Frank, who has coordinated the mole cricket research program since 1985, said four species of mole crickets are found in Florida: northern, short-winged, southern and tawny.

The northern mole cricket, which is indigenous to the state, is not closely related to the three South American invaders, and it is not troublesome because native wasp and nematode species in Florida keep it under control. Unfortunately, the three invasive mole cricket species are not affected by native wasps and nematodes in Florida, he said.

Accidentally introduced to the southeastern United States more than 75 years ago, the pest mole crickets first became a problem for Florida vegetable growers and were poorly controlled with arsenic baits. The invasive pests became a nuisance again in the 1970s when the Environmental Protection Agency banned chlordane and similar pesticides.

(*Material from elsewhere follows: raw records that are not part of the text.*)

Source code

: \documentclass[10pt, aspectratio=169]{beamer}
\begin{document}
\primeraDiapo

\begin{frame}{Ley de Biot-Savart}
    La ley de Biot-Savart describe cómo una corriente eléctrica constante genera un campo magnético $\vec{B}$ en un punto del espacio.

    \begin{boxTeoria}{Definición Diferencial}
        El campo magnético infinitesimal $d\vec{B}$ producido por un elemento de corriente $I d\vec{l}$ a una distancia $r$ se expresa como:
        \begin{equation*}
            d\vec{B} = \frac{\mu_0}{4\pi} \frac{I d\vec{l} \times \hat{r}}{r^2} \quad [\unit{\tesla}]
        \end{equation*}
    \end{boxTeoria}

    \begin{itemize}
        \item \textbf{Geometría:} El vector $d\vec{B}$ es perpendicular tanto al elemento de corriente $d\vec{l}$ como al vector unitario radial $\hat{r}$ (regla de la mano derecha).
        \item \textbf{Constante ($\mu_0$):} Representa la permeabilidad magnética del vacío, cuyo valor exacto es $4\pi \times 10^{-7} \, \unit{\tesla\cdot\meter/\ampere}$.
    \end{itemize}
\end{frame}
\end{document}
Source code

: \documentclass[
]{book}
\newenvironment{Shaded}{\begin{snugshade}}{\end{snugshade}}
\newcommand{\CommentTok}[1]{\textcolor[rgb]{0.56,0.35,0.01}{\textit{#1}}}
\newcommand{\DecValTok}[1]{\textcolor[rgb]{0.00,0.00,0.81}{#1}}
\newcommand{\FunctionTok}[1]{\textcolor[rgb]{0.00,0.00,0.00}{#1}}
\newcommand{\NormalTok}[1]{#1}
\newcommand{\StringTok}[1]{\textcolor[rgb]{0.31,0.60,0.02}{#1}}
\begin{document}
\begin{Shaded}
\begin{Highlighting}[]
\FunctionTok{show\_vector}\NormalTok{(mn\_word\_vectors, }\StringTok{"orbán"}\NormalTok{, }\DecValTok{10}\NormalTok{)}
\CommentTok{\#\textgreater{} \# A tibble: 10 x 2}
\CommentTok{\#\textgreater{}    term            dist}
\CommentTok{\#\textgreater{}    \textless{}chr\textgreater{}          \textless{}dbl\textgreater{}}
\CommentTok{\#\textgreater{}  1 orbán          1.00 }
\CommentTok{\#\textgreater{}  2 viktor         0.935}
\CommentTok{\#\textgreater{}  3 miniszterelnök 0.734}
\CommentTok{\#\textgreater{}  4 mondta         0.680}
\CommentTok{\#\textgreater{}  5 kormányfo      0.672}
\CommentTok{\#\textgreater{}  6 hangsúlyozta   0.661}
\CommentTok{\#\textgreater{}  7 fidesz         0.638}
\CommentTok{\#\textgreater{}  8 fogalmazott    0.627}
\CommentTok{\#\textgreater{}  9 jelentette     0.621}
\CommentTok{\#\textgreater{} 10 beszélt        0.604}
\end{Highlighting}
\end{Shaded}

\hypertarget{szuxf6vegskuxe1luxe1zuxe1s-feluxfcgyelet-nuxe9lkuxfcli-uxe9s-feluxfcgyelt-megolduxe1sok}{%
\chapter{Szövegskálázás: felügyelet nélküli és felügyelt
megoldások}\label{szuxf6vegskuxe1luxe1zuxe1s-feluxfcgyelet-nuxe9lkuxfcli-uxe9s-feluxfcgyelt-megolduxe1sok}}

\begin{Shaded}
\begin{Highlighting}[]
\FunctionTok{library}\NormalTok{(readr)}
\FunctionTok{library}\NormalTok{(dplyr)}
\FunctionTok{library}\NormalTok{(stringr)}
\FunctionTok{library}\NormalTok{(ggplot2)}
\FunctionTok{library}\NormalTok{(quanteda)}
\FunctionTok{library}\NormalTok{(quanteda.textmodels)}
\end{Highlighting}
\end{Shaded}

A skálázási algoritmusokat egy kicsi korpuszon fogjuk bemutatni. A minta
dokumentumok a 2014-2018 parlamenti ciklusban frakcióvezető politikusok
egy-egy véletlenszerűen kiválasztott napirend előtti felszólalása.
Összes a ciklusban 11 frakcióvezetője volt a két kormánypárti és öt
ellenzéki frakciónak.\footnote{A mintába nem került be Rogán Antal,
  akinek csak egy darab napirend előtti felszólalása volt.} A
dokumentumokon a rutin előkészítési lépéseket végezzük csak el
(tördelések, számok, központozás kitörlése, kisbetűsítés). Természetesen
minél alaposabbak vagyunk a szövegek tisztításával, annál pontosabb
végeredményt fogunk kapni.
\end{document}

“When the three invasive mole crickets left their natural enemies behind, there was nothing to stop their population boom here,” Frank said. “These pest mole crickets, which tunnel into the ground and feed on plant roots, are now found from North Carolina to Texas, and they continue to spread north and west.”

Of the three, the tawny mole cricket is the most destructive, eating grass roots in Florida pastures and turf as well as the roots of tomatoes, cabbages, eggplants and bell pepper seedlings, Frank said.

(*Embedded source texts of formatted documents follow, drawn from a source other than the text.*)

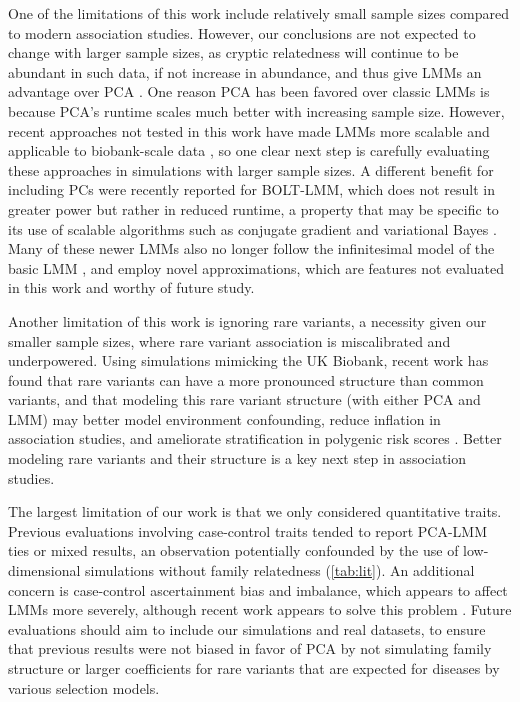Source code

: \documentclass[11pt]{article}
\begin{document}
\begin{linenumbers}
One of the limitations of this work include relatively small sample sizes compared to modern association studies.
However, our conclusions are not expected to change with larger sample sizes, as cryptic relatedness will continue to be abundant in such data, if not increase in abundance, and thus give LMMs an advantage over PCA \citep{henn_cryptic_2012, shchur_number_2018, loh_mixed-model_2018}.
One reason PCA has been favored over classic LMMs is because PCA's runtime scales much better with increasing sample size.
However, recent approaches not tested in this work have made LMMs more scalable and applicable to biobank-scale data \citep{loh_efficient_2015, zhou_efficiently_2018, mbatchou_computationally_2021}, so one clear next step is carefully evaluating these approaches in simulations with larger sample sizes.
A different benefit for including PCs were recently reported for BOLT-LMM, which does not result in greater power but rather in reduced runtime, a property that may be specific to its use of scalable algorithms such as conjugate gradient and variational Bayes \citep{loh_mixed-model_2018}.
Many of these newer LMMs also no longer follow the infinitesimal model of the basic LMM \citep{loh_efficient_2015, mbatchou_computationally_2021}, and employ novel approximations, which are features not evaluated in this work and worthy of future study.

Another limitation of this work is ignoring rare variants, a necessity given our smaller sample sizes, where rare variant association is miscalibrated and underpowered.
Using simulations mimicking the UK Biobank, recent work has found that rare variants can have a more pronounced structure than common variants, and that modeling this rare variant structure (with either PCA and LMM) may better model environment confounding, reduce inflation in association studies, and ameliorate stratification in polygenic risk scores \citep{zaidi_demographic_2020}.
Better modeling rare variants and their structure is a key next step in association studies.

The largest limitation of our work is that we only considered quantitative traits.
Previous evaluations involving case-control traits tended to report PCA-LMM ties or mixed results, an observation potentially confounded by the use of low-dimensional simulations without family relatedness (\cref{tab:lit}).
An additional concern is case-control ascertainment bias and imbalance, which appears to affect LMMs more severely, although recent work appears to solve this problem \citep{yang_advantages_2014, zhou_efficiently_2018}.
Future evaluations should aim to include our simulations and real datasets, to ensure that previous results were not biased in favor of PCA by not simulating family structure or larger coefficients for rare variants that are expected for diseases by various selection models.


\end{linenumbers}
\end{document}
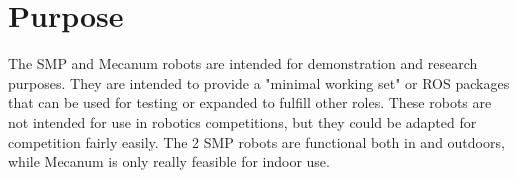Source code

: 
\chapter{Purpose}
\label{chap:purpose}

The SMP and Mecanum robots are intended for demonstration and research purposes. They are intended to provide a "minimal working set" or ROS packages that can be used for testing or expanded to fulfill other roles. These robots are not intended for use in robotics competitions, but they could be adapted for competition fairly easily. The 2 SMP robots are functional both in and outdoors, while Mecanum is only really feasible for indoor use.
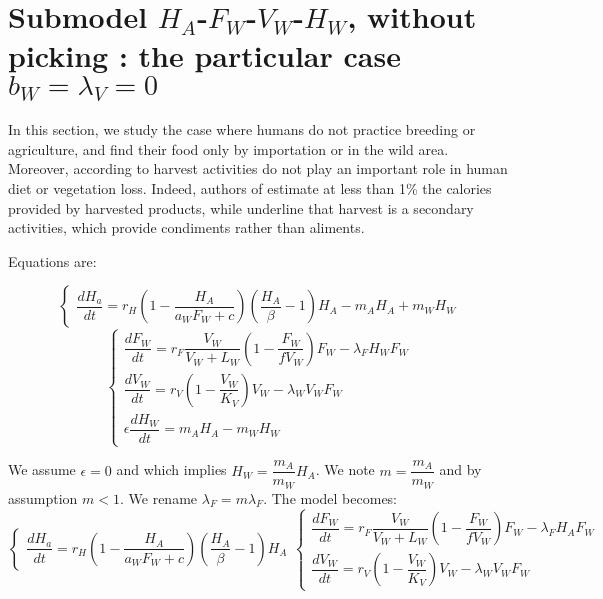 \documentclass{article}
\newcommand{\lfw}{\lambda_{F}}
\newcommand{\lvw}{\lambda_{V}}
\newcommand{\lfv}{\lambda_{W}}
\begin{document}
\section{Submodel $H_A$-$F_W$-$V_W$-$H_W$, without picking : the particular case $b_W = \lvw = 0$}
In this section, we study the case where humans do not practice breeding or agriculture, and find their food only by importation or in the wild area. Moreover, according to \cite{loung_pygmees_1996, koppert_consommation_1996,bennett_carrying_2000} harvest activities do not play an important role in human diet or vegetation loss. Indeed, authors of \cite{loung_pygmees_1996} estimate at less than 1\% the calories provided by harvested products, while \cite{koppert_consommation_1996, bennett_carrying_2000} underline that harvest is a secondary activities, which provide condiments rather than aliments.


Equations are:

\begin{equation*}
\left\lbrace \begin{array}{l}
\dfrac{dH_{a}}{dt}=r_{H}\left(1-\dfrac{H_A}{a_{W}F_{W}+c}\right)\left(\dfrac{H_{A}}{\beta}-1\right)H_{A} -m_A H_A + m_W H_W
\end{array} \right.
\end{equation*}
\begin{equation*}
\left\lbrace \begin{array}{l}
\dfrac{dF_W}{dt} = r_F \dfrac{V_W}{V_W + L_W} \left(1 - \dfrac{F_W}{f V_W}\right) F_W - \lfw H_W F_W\\
\dfrac{dV_W}{dt} = r_V \left(1 - \dfrac{V_W}{K_V}\right) V_W - \lfv V_W F_W \\
\epsilon \dfrac{dH_W}{dt} = m_A H_A - m_W H_W
\end{array} \right.
\end{equation*}


We assume $\epsilon = 0$ and which implies $H_W = \dfrac{m_A}{m_W}H_A$. We note $m = \dfrac{m_A}{m_W}$ and by assumption $m < 1$. We rename $\lfw = m \lfw$. The model becomes:
\begin{subequations}
\begin{equation}
\left\lbrace \begin{array}{l}
\dfrac{dH_{a}}{dt}=r_{H}\left(1-\dfrac{H_A}{a_{W}F_{W}+c}\right)\left(\dfrac{H_{A}}{\beta}-1\right)H_{A}
\end{array} \right.
\end{equation}
\begin{equation}
\left\lbrace \begin{array}{l}
\dfrac{dF_W}{dt} = r_F \dfrac{V_W}{V_W + L_W} \left(1 - \dfrac{F_W}{f V_W}\right) F_W - \lfw H_A F_W\\
\dfrac{dV_W}{dt} = r_V \left(1 - \dfrac{V_W}{K_V}\right) V_W - \lfv V_W F_W 
\end{array} \right.
\end{equation}
\label{anthropicWildHAFWVW}
\end{subequations}
\end{document}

He said the pest crickets have a real affinity for bahiagrass, Florida’s most common pasture grass, which covers more than 2.5 million of the state’s 35 million acres. Like the pest crickets, bahiagrass was imported from South America, and it provides the insects with an almost endless food source. They also eat Bermudagrass on Florida golf courses.

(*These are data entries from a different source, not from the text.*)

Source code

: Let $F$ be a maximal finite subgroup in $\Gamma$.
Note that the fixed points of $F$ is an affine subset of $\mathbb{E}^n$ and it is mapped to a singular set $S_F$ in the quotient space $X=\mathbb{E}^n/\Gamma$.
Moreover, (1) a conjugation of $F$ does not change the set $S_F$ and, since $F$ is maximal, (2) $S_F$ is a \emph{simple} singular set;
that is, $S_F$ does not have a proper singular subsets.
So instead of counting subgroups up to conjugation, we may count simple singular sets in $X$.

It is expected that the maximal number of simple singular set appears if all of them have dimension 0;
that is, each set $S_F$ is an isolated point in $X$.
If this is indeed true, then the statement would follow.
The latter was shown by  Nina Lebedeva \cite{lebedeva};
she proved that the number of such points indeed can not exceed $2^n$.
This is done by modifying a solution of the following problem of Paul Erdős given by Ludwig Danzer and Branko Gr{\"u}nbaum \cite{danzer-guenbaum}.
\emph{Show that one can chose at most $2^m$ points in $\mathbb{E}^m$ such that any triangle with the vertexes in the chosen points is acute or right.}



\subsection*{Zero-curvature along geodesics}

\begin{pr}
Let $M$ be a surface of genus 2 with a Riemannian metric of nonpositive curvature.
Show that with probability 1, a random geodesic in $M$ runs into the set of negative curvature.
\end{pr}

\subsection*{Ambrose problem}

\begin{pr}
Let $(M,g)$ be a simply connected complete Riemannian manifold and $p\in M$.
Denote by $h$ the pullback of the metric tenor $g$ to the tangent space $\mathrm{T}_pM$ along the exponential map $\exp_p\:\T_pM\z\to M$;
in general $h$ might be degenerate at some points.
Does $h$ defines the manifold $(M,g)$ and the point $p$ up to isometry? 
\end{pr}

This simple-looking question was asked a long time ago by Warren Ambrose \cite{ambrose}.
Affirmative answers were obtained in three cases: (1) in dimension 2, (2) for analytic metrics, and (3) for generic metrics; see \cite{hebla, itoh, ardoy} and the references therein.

“Early research on the three invasive pests showed how mole crickets, like moles, burrow into soil around plant roots and prevent them from absorbing water,” Frank said. “We also realized that permanent control of these pests could only be achieved with a classical biological control program, and we began looking for natural enemies in South America.”

In Bolivia, researchers found a native wasp (Larra bicolor) that attacks the pest mole crickets. After the wasp stings the pest mole cricket and lays an egg, the wasp grub (larva) begins feeding on the mole cricket and kills it within two weeks. The wasp attacks all three pest mole cricket species, but does not threaten Florida’s native northern mole cricket.

“By late 1993, it was evident that the Bolivian wasp had become established,” Frank said. “Four years later, the population had spread at least 20 miles east and west of Gainesville. By 2002, it seems to have spread 135 miles northwest and perhaps as far south. In time, it is likely to occupy all of Florida.”

Next stop in the battle against the mole cricket invasion was Uruguay where a parasitic nematode – a tiny, worm-like animal – was found and brought to Florida for mass-rearing and release.

“While other mole cricket natural enemies live above ground, nematodes dwell in the soil where mole crickets do most of their damage – that’s the real advantage of this parasite,” said Grover Smart, a professor of nematology who brought the nematode to Florida in 1985. “The nematode does not affect Florida’s native northern mole crickets, but it does attack all three invasive mole cricket pests.”

Once the parasitic nematode (Steinernema scapterisci) enters the body of a mole cricket to mature and reproduce, it kills the cricket within 48 hours, Smart said.

The third effective biocontrol is a beneficial fly from Brazil (Ormia depleta) that is attracted to two species of the pest mole crickets by the sounds they make.

“Like little guided missiles, the flies home in on singing crickets and lay their larvae on or near the singer,” Frank said. “The larvae burrow into the crickets and feed, killing the host within a week.”

Between 1989 and 1992, researchers released more than 10,000 flies across the state in cooperation with golf courses and the Florida TurfGrass Association. By 1994, the fly had spread to 38 of Florida’s 67 counties, but the tropical insect does not seem to survive permanently north of the Orlando area.